Centrale Raad van Beroep

Datum uitspraak
19 oktober 2020
Publicatiedatum
20 oktober 2020
Zaaknummer
18/5887 PW
Instantie
Centrale Raad van Beroep
Type
Uitspraak
Rechtsgebied
Bestuursrecht; Socialezekerheidsrecht
Procedures
  • Hoger beroep
Rechters
Vindplaatsen
  • Rechtspraak.nl
AI samenvatting door LexboostAutomatisch gegenereerd

Afwijzing aanvraag om bijstand door niet verschijnen op oproepen en onduidelijke woonsituatie

In deze zaak gaat het om een hoger beroep tegen de uitspraak van de rechtbank Amsterdam, waarin de aanvraag om bijstand van appellant is afgewezen. Appellant had op 20 oktober 2017 een aanvraag ingediend op grond van de Participatiewet, met als beoogde ingangsdatum 5 juli 2017. Hij vermeldde een adres waar hij tijdelijk zou verblijven, maar gaf aan dat hij op een ander adres woonde. De gemeente Amsterdam heeft vervolgens onderzoek gedaan naar zijn woon- en leefsituatie, omdat er twijfels bestonden over zijn verblijf op het opgegeven adres. Appellant is niet verschenen op de uitnodigingen voor gesprekken met de gemeente en heeft geen opgave van zijn verblijfadressen overgelegd. Hierdoor kon niet worden vastgesteld of hij in bijstandbehoevende omstandigheden verkeerde.
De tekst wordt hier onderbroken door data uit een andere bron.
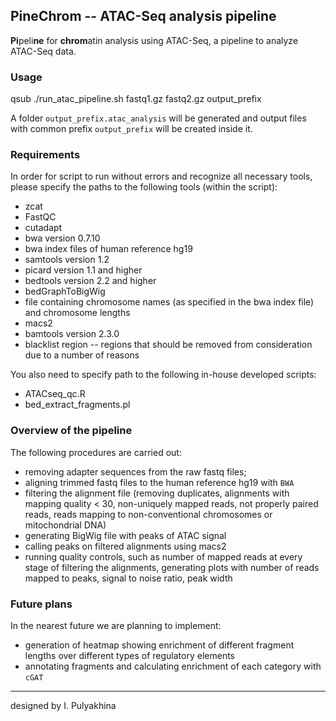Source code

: PineChrom -- ATAC-Seq analysis pipeline
--------------------------------------

**Pi**peli**ne** for **chrom**atin analysis using ATAC-Seq,
a pipeline to analyze ATAC-Seq data.

### Usage

qsub ./run_atac_pipeline.sh fastq1.gz fastq2.gz output_prefix

A folder `output_prefix.atac_analysis` will be generated
and output files with common prefix `output_prefix` will
be created inside it.


### Requirements

In order for script to run without errors and recognize all
necessary tools, please specify the paths to the following
tools (within the script):

- zcat
- FastQC
- cutadapt
- bwa version 0.7.10
- bwa index files of human reference hg19
- samtools version 1.2
- picard version 1.1 and higher
- bedtools version 2.2 and higher
- bedGraphToBigWig
- file containing chromosome names (as specified in the bwa index file) and chromosome lengths
- macs2
- bamtools version 2.3.0
- blacklist region -- regions that should be removed from consideration due to a number of reasons

You also need to specify path to the following in-house developed scripts:

- ATACseq_qc.R
- bed_extract_fragments.pl


### Overview of the pipeline

The following procedures are carried out:

- removing adapter sequences from the raw fastq files;
- aligning trimmed fastq files to the human reference hg19 with `BWA`
- filtering the alignment file (removing duplicates, alignments with 
  mapping quality < 30, non-uniquely mapped reads, not properly
  paired reads, reads mapping to non-conventional chromosomes or
  mitochondrial DNA)
- generating BigWig file with peaks of ATAC signal
- calling peaks on filtered alignments using macs2
- running quality controls, such as number of mapped reads at every
  stage of filtering the alignments, generating plots with number of
  reads mapped to peaks, signal to noise ratio, peak width


### Future plans

In the nearest future we are planning to implement:

- generation of heatmap showing enrichment of different fragment lengths
  over different types of regulatory elements
- annotating fragments and calculating enrichment of each category with
  `cGAT`


---
designed by I. Pulyakhina
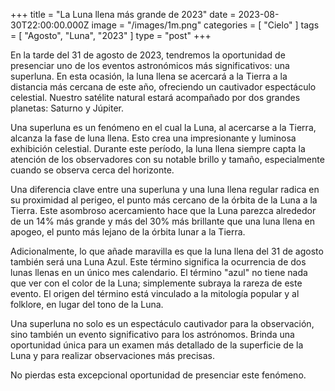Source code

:+++
title = "La Luna llena más grande de 2023"
date = 2023-08-30T22:00:00.000Z
image = "/images/1m.png"
categories = [ "Cielo" ]
tags = [ "Agosto", "Luna", "2023" ]
type = "post"
+++

En la tarde del 31 de agosto de 2023, tendremos la oportunidad de presenciar uno de los eventos astronómicos más significativos: una superluna. En esta ocasión, la luna llena se acercará a la Tierra a la distancia más cercana de este año, ofreciendo un cautivador espectáculo celestial. Nuestro satélite natural estará acompañado por dos grandes planetas: Saturno y Júpiter.

Una superluna es un fenómeno en el cual la Luna, al acercarse a la Tierra, alcanza la fase de luna llena. Esto crea una impresionante y luminosa exhibición celestial. Durante este período, la luna llena siempre capta la atención de los observadores con su notable brillo y tamaño, especialmente cuando se observa cerca del horizonte.

Una diferencia clave entre una superluna y una luna llena regular radica en su proximidad al perigeo, el punto más cercano de la órbita de la Luna a la Tierra. Este asombroso acercamiento hace que la Luna parezca alrededor de un 14% más grande y más del 30% más brillante que una luna llena en apogeo, el punto más lejano de la órbita lunar a la Tierra.

Adicionalmente, lo que añade maravilla es que la luna llena del 31 de agosto también será una Luna Azul. Este término significa la ocurrencia de dos lunas llenas en un único mes calendario. El término "azul" no tiene nada que ver con el color de la Luna; simplemente subraya la rareza de este evento. El origen del término está vinculado a la mitología popular y al folklore, en lugar del tono de la Luna.

Una superluna no solo es un espectáculo cautivador para la observación, sino también un evento significativo para los astrónomos. Brinda una oportunidad única para un examen más detallado de la superficie de la Luna y para realizar observaciones más precisas.

No pierdas esta excepcional oportunidad de presenciar este fenómeno.

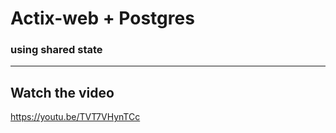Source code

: # Actix-web + Postgres 
### using shared state
---
## Watch the video 
  https://youtu.be/TVT7VHynTCc
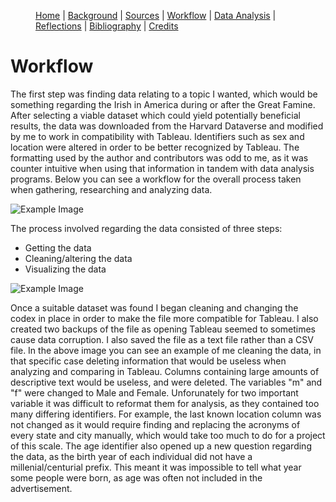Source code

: 
<figure>
    <p class="center-text">
        <a href="{{ site.baseurl }}/index.html">Home</a> |
        <a href="{{ site.baseurl }}/pages/background.html">Background</a> |
        <a href="{{ site.baseurl }}/pages/sources.html">Sources</a> |
        <a href="{{ site.baseurl }}/pages/workflow.html">Workflow</a> |
        <a href="{{ site.baseurl }}/pages/analysis.html">Data Analysis</a> |
        <a href="{{ site.baseurl }}/pages/reflections.html">Reflections</a> |
        <a href="{{ site.baseurl }}/pages/bibliography.html">Bibliography</a> |
        <a href="{{ site.baseurl }}/pages/credits.html">Credits</a>
    </p>
</figure>

# Workflow

The first step was finding data relating to a topic I wanted, which would be something regarding the Irish in America during or after the Great Famine. After selecting a viable dataset which could yield potentially beneficial results, the data was downloaded from the Harvard Dataverse and modified by me to work in compatibility with Tableau. Identifiers such as sex and location were altered in order to be better recognized by Tableau. The formatting used by the author and contributors was odd to me, as it was counter intuitive when using that information in tandem with data analysis programs. Below you can see a workflow for the overall process taken when gathering, researching and analyzing data. 

![Example Image](https://i.imgur.com/YnqmANs.png)

The process involved regarding the data consisted of three steps:

* Getting the data
* Cleaning/altering the data
* Visualizing the data

![Example Image](https://i.imgur.com/2VBOofb.png)

Once a suitable dataset was found I began cleaning and changing the codex in place in order to make the file more compatible for Tableau. I also created two backups of the file as opening Tableau seemed to sometimes cause data corruption. I also saved the file as a text file rather than a CSV file. In the above image you can see an example of me cleaning the data, in that specific case deleting information that would be useless when analyzing and comparing in Tableau. Columns containing large amounts of descriptive text would be useless, and were deleted. The variables "m" and "f" were changed to Male and Female. Unforunately for two important variable it was difficult to reformat them for analysis, as they contained too many differing identifiers. For example, the last known location column was not changed as it would require finding and replacing the acronyms of every state and city manually, which would take too much to do for a project of this scale. The age identifier also opened up a new question regarding the data, as the birth year of each individual did not have a millenial/centurial prefix. This meant it was impossible to tell what year some people were born, as age was often not included in the advertisement. 
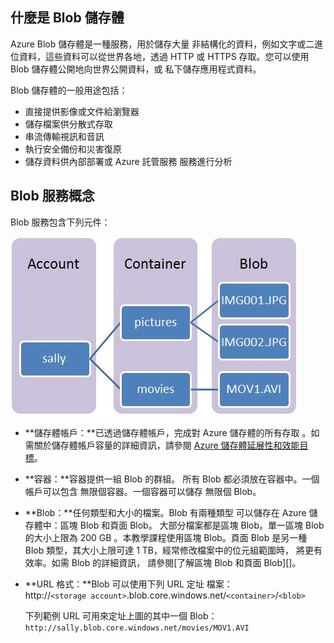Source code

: ﻿## 什麼是 Blob 儲存體

Azure Blob 儲存體是一種服務，用於儲存大量
非結構化的資料，例如文字或二進位資料，這些資料可以從世界各地，透過
HTTP 或 HTTPS 存取。您可以使用 Blob 儲存體公開地向世界公開資料，或
私下儲存應用程式資料。

Blob 儲存體的一般用途包括：

-   直接提供影像或文件給瀏覽器
-   儲存檔案供分散式存取
-   串流傳輸視訊和音訊
-   執行安全備份和災害復原
-   儲存資料供內部部署或 Azure 託管服務
    服務進行分析

## Blob 服務概念

Blob 服務包含下列元件：

![Blob1][Blob1]

-   **儲存體帳戶：**已透過儲存體帳戶，完成對 Azure 儲存體的所有存取
    。如需關於儲存體帳戶容量的詳細資訊，請參閱 [Azure 儲存體延展性和效能目標](http://msdn.microsoft.com/library/azure/dn249410.aspx)。

-   **容器：**容器提供一組 Blob 的群組。
    所有 Blob 都必須放在容器中。一個帳戶可以包含
    無限個容器。一個容器可以儲存
    無限個 Blob。

-   **Blob：**任何類型和大小的檔案。Blob 有兩種類型
    可以儲存在 Azure 儲存體中：區塊 Blob 和頁面 Blob。
    大部分檔案都是區塊 Blob。單一區塊 Blob 的大小上限為 200 GB
    。本教學課程使用區塊 Blob。頁面 Blob 是另一種 Blob
    類型，其大小上限可達 1 TB，經常修改檔案中的位元組範圍時，
    將更有效率。如需 Blob 的詳細資訊，
    請參閱[了解區塊 Blob 和頁面 Blob][]。

-   **URL 格式：**Blob 可以使用下列 URL 定址
    檔案：   
    http://`<storage
    account>`.blob.core.windows.net/`<container>`/`<blob>`  
      
    下列範例 URL 可用來定址上圖的其中一個
    Blob：  
    `http://sally.blob.core.windows.net/movies/MOV1.AVI`


[Blob1]: ./media/storage-blob-concepts-include/blob1.jpg


<!--HONumber=49-->
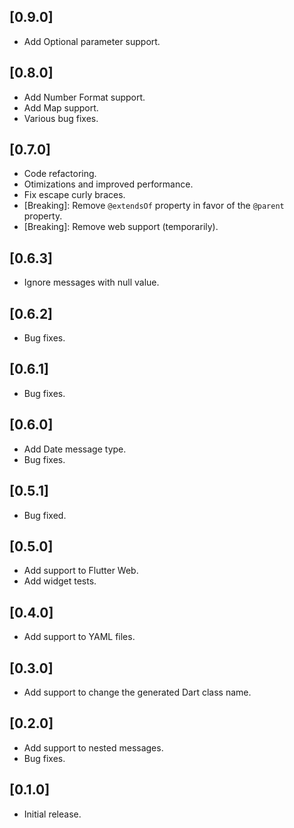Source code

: ## [0.9.0]
 - Add Optional parameter support.

## [0.8.0]
 - Add Number Format support.
 - Add Map support.
 - Various bug fixes.

## [0.7.0]
 - Code refactoring.
 - Otimizations and improved performance.
 - Fix escape curly braces.
 - [Breaking]: Remove `@extendsOf` property in favor of the `@parent` property.
 - [Breaking]: Remove web support (temporarily).

## [0.6.3]
 - Ignore messages with null value.

## [0.6.2]
 - Bug fixes.

## [0.6.1]
 - Bug fixes.

## [0.6.0]
 - Add Date message type.
 - Bug fixes.

## [0.5.1]
 - Bug fixed.

## [0.5.0]
 - Add support to Flutter Web.
 - Add widget tests.

## [0.4.0]

 - Add support to YAML files.

## [0.3.0]

 - Add support to change the generated Dart class name.

## [0.2.0]

 - Add support to nested messages.
 - Bug fixes.

## [0.1.0]

 - Initial release.
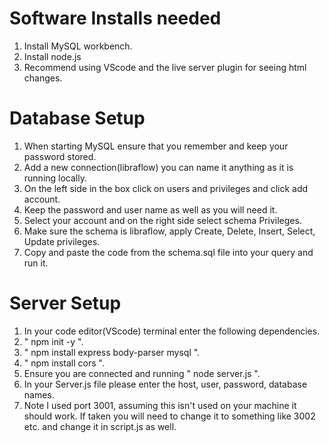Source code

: # Software Installs needed
1. Install MySQL workbench.
2. Install node.js
3. Recommend using VScode and the live server plugin for seeing html changes.

# Database Setup
1. When starting MySQL ensure that you remember and keep your password stored.
2. Add a new connection(libraflow) you can name it anything as it is running locally.
3. On the left side in the box click on users and privileges and click add account.
4. Keep the password and user name as well as you will need it.
5. Select your account and on the right side select schema Privileges.
6. Make sure the schema is libraflow, apply Create, Delete, Insert, Select, Update privileges.
7. Copy and paste the code from the schema.sql file into your query and run it.

# Server Setup
1. In your code editor(VScode) terminal enter the following dependencies. 
2. " npm init -y ".
3. " npm install express body-parser mysql ".
4. " npm install cors ". 
5. Ensure you are connected and running " node server.js ".
6. In your Server.js file please enter the host, user, password, database names.
7. Note I used port 3001, assuming this isn't used on your machine it should work. If taken you will need to change it to something like 3002 etc. and change it in script.js as well.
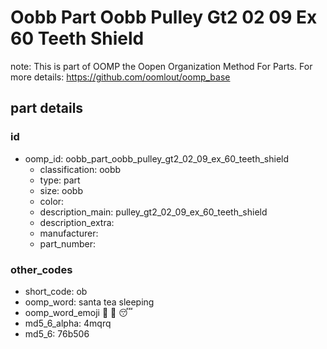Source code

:# Oobb Part Oobb Pulley Gt2 02 09 Ex 60 Teeth Shield  

note: This is part of OOMP the Oopen Organization Method For Parts. For more details: https://github.com/oomlout/oomp_base

##  part details





### id
* oomp_id: oobb_part_oobb_pulley_gt2_02_09_ex_60_teeth_shield
  * classification: oobb
  * type: part
  * size: oobb
  * color: 
  * description_main: pulley_gt2_02_09_ex_60_teeth_shield
  * description_extra: 
  * manufacturer: 
  * part_number: 

### other_codes
* short_code: ob
* oomp_word: santa tea sleeping
* oomp_word_emoji :santa: :tea: :sleeping:
* md5_6_alpha: 4mqrq
* md5_6: 76b506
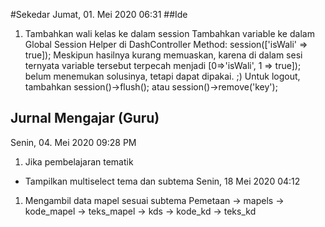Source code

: #Sekedar
Jumat, 01. Mei 2020 06:31 
##Ide
1.  Tambahkan wali kelas ke dalam session
Tambahkan variable ke dalam Global Session Helper di DashController 
Method:
	session(['isWali' => true]);
	Meskipun hasilnya kurang memuaskan, karena di dalam sesi ternyata variable tersebut terpecah menjadi [0=>'isWali', 1 => true]); belum menemukan solusinya, tetapi dapat dipakai. ;)
	Untuk logout, tambahkan session()->flush(); atau session()->remove('key');
## Jurnal Mengajar (Guru)
Senin, 04. Mei 2020 09:28 PM
1.  Jika pembelajaran tematik
- 	Tampilkan multiselect tema dan subtema
Senin, 18 Mei 2020 04:12
1. Mengambil data mapel sesuai subtema
Pemetaan -> mapels
            -> kode_mapel
            -> teks_mapel
                -> kds
                    -> kode_kd
                    -> teks_kd
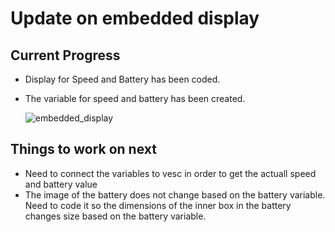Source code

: # Update on embedded display
## Current Progress
 - Display for Speed and Battery has been coded.
 - The variable for speed and battery has been created.

   ![embedded_display](https://github.com/user-attachments/assets/bdc1b10a-f30a-4f18-82c2-4e3cee02827a)


## Things to work on next
 - Need to connect the variables to vesc in order to get the actuall speed and battery value
 - The image of the battery does not change based on the battery variable. Need to code it so the dimensions of the inner box in the battery changes size based on the battery variable.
De Centrale Raad van Beroep oordeelt dat appellant niet heeft voldaan aan zijn medewerkingsverplichting, wat een grond vormt voor de afwijzing van zijn aanvraag. De Raad bevestigt dat het aan appellant is om de nodige duidelijkheid te verschaffen over zijn woonsituatie. De Raad concludeert dat de gemeente geen verplichting had om appellant door te verwijzen naar het Daklozenloket, aangezien hij een reguliere aanvraag om bijstand had ingediend en op een adres stond ingeschreven. De terugvordering van de verstrekte voorschotten wordt eveneens bevestigd, omdat appellant geen zelfstandige gronden heeft aangevoerd tegen deze terugvordering. De uitspraak van de rechtbank wordt bevestigd.

Uitspraak

18 5887 PW

Centrale Raad van Beroep
Enkelvoudige kamer
Datum uitspraak: 19 oktober 2020
Uitspraak op het hoger beroep tegen de uitspraak van de rechtbank Amsterdam van 5 oktober 2018, 18/3416 (aangevallen uitspraak)
Partijen:
[appellant] te [woonplaats] (appellant)
het college van burgemeester en wethouders van Amsterdam (college)

PROCESVERLOOP

Namens appellant heeft mr. B.C.F. Kramer, advocaat, hoger beroep ingesteld.
Het college heeft een verweerschrift ingediend.
Het onderzoek ter zitting heeft plaatsgevonden op 7 september 2020. Namens appellant is verschenen mr. Kramer. Het college heeft zich laten vertegenwoordigen door mr. H.H.J. ten Hoope.

OVERWEGINGEN

1. De Raad gaat uit van de volgende in dit geding van belang zijnde feiten en omstandigheden.
1.1.
Op 20 oktober 2017 heeft appellant een aanvraag om bijstand ingediend op grond van de Participatiewet met als beoogde ingangsdatum 5 juli 2017, de datum waarop zijn uitkering op grond van de Ziektewet is beëindigd. Appellant heeft bij zijn aanvraag als adres X te [woonplaats] vermeld (opgegeven adres), op welk adres hij sinds 5 oktober 2017 in de Basisregistratie Personen (BRP) staat ingeschreven. Hij heeft vermeld op dit adres een kamer te huren voor een bedrag van € 400,- per maand. Daarnaast heeft hij vermeld zich tijdelijk op dit adres te kunnen inschrijven, maar op een ander adres te wonen.
1.2.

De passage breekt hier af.